▶ _Exercise instructions_
Among the following entries, say how many lines contain the word "then"; the answer is a number and nothing else.

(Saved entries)
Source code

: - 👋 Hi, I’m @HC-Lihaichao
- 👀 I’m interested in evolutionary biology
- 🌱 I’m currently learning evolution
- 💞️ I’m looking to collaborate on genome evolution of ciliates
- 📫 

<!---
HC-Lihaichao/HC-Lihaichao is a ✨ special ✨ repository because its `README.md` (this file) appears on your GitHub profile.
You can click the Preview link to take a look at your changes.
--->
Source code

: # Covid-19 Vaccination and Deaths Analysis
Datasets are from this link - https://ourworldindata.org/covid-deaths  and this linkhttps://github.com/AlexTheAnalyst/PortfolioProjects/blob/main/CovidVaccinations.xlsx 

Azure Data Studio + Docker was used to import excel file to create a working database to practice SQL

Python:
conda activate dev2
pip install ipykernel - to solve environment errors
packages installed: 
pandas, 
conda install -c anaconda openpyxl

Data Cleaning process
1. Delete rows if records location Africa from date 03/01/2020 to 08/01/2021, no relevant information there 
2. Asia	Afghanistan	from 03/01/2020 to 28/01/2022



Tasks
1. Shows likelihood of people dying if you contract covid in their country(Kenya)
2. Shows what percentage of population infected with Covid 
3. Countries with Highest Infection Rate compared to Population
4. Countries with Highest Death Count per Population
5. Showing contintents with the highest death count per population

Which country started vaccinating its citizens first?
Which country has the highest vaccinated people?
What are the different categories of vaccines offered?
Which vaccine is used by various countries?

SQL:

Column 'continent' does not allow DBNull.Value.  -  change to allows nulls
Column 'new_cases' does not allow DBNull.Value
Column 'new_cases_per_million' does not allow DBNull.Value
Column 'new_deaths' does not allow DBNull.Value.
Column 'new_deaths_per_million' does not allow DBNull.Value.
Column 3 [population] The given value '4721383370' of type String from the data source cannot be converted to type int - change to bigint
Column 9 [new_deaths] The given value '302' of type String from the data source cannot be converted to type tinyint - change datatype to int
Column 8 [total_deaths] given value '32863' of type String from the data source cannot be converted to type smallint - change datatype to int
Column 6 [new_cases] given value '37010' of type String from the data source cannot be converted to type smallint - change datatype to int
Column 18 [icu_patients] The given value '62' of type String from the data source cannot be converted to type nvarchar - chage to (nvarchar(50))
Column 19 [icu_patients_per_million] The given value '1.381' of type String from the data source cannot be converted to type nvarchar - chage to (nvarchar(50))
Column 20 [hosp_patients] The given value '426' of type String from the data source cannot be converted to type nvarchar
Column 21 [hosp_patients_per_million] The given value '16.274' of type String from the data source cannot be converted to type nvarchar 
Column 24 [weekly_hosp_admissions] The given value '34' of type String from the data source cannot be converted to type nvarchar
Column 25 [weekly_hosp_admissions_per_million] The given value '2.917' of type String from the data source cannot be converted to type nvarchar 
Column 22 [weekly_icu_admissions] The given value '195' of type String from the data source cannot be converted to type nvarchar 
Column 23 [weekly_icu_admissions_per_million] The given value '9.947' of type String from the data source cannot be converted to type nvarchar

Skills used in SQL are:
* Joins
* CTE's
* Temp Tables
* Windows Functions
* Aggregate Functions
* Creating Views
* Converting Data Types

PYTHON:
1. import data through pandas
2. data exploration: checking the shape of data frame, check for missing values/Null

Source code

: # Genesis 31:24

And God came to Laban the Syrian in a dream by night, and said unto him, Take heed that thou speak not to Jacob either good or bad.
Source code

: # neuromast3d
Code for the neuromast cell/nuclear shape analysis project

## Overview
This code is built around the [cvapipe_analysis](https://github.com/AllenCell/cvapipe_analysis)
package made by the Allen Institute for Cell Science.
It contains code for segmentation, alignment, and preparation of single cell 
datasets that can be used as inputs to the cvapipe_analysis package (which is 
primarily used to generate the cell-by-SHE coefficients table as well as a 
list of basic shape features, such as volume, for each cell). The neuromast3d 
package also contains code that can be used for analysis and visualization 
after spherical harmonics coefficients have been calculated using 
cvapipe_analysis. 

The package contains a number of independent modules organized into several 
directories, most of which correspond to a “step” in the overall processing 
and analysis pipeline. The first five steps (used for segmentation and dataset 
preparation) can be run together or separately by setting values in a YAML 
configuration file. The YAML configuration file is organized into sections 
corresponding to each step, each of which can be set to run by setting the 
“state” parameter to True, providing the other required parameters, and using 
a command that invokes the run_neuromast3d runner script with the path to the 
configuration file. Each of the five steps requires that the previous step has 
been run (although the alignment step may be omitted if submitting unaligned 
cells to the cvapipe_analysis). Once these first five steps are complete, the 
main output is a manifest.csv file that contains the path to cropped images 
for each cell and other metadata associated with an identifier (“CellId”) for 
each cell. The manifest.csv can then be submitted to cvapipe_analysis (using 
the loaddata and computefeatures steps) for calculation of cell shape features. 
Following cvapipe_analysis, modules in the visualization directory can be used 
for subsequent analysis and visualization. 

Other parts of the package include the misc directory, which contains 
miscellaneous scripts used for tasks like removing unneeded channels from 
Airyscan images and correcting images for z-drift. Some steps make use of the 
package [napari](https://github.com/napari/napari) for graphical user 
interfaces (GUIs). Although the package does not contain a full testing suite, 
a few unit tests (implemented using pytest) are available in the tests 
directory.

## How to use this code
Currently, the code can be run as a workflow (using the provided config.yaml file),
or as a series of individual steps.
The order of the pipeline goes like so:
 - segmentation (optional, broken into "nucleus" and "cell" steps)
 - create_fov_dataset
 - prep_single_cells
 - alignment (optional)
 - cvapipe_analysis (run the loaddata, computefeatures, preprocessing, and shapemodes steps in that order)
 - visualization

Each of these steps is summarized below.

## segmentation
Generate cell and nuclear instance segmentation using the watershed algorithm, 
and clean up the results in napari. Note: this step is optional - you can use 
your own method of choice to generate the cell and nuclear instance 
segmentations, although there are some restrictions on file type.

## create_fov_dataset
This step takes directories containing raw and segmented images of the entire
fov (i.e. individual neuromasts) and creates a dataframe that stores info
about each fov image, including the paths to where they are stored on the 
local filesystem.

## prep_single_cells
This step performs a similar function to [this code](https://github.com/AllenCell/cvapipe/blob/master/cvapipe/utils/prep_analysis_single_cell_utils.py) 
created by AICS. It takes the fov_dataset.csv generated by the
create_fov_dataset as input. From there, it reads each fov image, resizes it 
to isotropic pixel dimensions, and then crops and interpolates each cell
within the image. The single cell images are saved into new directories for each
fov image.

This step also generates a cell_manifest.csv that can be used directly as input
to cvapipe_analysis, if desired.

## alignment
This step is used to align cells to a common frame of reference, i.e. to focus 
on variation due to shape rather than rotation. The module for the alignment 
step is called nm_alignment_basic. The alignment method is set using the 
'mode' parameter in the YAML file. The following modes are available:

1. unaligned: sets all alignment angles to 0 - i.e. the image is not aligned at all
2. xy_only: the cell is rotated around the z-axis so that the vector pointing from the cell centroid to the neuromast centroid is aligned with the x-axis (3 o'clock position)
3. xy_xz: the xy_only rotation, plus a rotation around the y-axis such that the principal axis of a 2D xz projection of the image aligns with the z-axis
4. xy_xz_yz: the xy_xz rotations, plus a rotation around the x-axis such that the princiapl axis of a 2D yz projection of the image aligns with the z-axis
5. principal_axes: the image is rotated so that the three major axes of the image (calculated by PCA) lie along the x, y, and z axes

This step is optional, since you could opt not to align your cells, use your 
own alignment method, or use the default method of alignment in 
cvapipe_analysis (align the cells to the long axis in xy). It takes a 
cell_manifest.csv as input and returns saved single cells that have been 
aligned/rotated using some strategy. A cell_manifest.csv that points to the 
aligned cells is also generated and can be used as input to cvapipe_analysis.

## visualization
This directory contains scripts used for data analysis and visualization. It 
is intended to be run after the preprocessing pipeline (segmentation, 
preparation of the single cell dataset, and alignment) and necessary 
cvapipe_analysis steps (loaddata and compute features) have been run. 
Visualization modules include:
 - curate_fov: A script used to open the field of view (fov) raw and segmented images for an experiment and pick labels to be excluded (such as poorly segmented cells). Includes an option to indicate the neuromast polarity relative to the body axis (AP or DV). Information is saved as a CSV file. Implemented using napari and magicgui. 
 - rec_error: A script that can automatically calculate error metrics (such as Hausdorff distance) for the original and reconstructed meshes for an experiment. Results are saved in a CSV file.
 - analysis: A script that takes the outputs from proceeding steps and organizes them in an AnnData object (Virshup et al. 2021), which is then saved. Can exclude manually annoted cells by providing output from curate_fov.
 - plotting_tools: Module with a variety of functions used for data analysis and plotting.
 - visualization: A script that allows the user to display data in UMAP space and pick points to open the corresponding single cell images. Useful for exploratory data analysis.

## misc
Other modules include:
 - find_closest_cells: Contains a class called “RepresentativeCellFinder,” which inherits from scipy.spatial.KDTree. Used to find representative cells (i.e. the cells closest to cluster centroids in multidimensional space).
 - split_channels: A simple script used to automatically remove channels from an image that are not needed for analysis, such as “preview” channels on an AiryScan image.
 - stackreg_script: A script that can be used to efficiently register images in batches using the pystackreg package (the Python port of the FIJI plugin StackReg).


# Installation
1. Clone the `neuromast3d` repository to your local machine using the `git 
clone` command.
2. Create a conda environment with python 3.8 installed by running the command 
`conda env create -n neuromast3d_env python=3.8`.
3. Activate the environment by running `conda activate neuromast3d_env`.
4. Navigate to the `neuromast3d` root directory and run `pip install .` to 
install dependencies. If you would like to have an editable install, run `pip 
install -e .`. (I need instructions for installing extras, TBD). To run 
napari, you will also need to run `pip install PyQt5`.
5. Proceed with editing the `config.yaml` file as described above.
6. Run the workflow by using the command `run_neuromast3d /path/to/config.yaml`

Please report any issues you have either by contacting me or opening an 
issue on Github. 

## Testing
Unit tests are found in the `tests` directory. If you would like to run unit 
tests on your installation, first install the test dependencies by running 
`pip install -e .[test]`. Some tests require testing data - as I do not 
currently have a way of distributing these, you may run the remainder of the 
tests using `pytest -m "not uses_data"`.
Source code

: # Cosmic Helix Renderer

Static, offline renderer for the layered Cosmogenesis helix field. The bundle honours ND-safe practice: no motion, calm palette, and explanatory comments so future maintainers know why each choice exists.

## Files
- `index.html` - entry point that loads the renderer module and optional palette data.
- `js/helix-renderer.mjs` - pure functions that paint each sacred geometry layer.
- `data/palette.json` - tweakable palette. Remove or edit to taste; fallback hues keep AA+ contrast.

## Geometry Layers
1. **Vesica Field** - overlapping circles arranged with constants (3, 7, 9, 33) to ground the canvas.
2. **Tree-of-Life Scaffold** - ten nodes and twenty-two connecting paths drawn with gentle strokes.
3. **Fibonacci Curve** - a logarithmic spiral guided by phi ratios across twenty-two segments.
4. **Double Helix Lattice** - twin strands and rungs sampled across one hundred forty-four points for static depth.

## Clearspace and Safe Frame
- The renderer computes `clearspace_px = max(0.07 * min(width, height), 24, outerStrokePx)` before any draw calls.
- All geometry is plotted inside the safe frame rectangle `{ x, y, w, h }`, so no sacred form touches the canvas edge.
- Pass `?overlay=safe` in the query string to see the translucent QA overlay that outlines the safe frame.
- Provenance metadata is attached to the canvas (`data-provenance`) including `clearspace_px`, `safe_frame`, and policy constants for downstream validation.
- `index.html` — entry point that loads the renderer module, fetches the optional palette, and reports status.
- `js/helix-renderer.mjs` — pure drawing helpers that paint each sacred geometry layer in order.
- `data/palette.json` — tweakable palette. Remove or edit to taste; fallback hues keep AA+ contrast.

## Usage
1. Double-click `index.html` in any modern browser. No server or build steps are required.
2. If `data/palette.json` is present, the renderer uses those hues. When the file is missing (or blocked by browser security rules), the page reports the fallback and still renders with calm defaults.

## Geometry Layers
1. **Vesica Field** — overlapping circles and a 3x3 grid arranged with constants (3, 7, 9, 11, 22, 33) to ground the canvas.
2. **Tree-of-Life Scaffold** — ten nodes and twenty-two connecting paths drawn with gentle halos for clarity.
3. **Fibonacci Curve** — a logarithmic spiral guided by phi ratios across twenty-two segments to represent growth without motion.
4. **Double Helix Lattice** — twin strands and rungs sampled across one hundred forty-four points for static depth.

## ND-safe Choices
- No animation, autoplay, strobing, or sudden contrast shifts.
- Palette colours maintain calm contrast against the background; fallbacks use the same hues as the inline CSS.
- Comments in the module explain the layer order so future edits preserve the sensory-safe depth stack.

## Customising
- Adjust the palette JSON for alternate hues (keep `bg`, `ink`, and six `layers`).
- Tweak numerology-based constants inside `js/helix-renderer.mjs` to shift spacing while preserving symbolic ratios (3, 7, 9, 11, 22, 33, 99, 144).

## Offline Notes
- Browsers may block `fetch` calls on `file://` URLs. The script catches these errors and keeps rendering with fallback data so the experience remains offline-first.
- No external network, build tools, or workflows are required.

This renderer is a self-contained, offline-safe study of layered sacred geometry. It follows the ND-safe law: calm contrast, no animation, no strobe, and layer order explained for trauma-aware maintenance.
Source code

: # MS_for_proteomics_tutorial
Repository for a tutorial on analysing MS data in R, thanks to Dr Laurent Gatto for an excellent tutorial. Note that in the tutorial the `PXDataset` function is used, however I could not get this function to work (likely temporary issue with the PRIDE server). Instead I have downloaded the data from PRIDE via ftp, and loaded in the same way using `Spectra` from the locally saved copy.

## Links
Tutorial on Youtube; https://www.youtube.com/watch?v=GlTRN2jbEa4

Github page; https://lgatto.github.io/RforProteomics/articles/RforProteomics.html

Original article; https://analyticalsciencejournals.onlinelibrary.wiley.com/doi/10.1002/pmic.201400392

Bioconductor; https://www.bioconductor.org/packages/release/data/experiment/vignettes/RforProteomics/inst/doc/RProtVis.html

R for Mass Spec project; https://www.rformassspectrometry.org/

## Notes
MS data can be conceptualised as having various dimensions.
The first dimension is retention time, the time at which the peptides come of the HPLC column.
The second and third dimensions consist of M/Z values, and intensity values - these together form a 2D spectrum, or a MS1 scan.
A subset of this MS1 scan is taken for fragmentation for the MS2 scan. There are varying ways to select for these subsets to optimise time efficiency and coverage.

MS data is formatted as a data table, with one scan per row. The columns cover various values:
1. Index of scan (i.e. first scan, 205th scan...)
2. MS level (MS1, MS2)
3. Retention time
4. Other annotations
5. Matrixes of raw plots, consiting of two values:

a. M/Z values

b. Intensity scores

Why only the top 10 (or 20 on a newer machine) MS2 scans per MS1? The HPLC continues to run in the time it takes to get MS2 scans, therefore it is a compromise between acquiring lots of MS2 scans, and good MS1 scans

▶ _Response area_
3